- _WHAT THE TASK REQUIRES_: In the entries below, find every line with "https" and copy it.

- _SUPPLIED RECORDS_:
----------
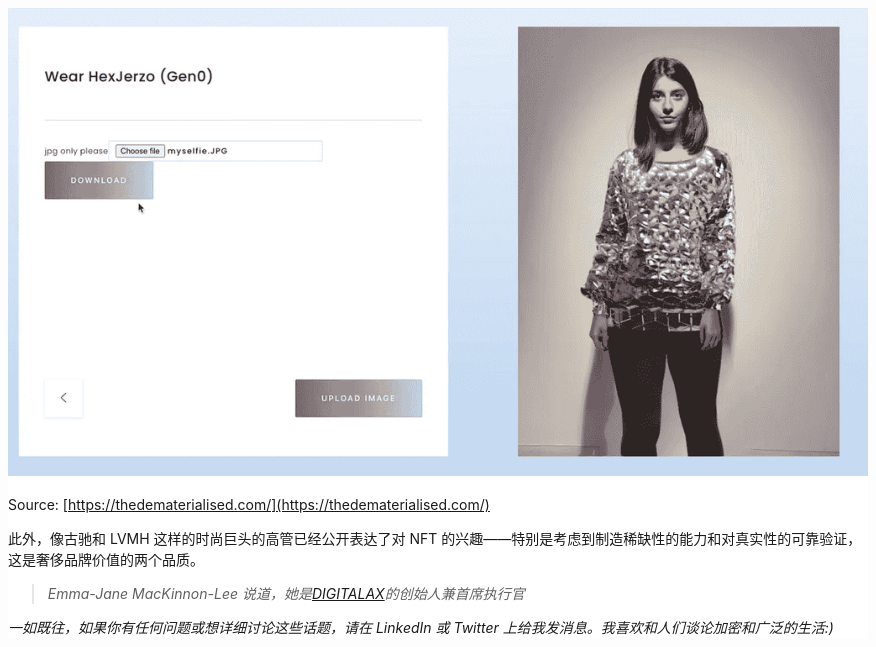 ![](img/6d34a6ccc08ecfce464acc1d2e1a2b51.png)

Source: [https://thedematerialised.com/](https://thedematerialised.com/)

此外，像古驰和 LVMH 这样的时尚巨头的高管已经公开表达了对 NFT 的兴趣——特别是考虑到制造稀缺性的能力和对真实性的可靠验证，这是奢侈品牌价值的两个品质。

> *Emma-Jane MacKinnon-Lee 说道，她是*[*DIGITALAX*](https://www.digitalax.xyz/)*的创始人兼首席执行官*

*一如既往，如果你有任何问题或想详细讨论这些话题，请在 LinkedIn 或 Twitter 上给我发消息。我喜欢和人们谈论加密和广泛的生活:)*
----------
- _REPLY TO THE EXERCISE_:
Source: [https://thedematerialised.com/](https://thedematerialised.com/)
> *Emma-Jane MacKinnon-Lee 说道，她是*[*DIGITALAX*](https://www.digitalax.xyz/)*的创始人兼首席执行官*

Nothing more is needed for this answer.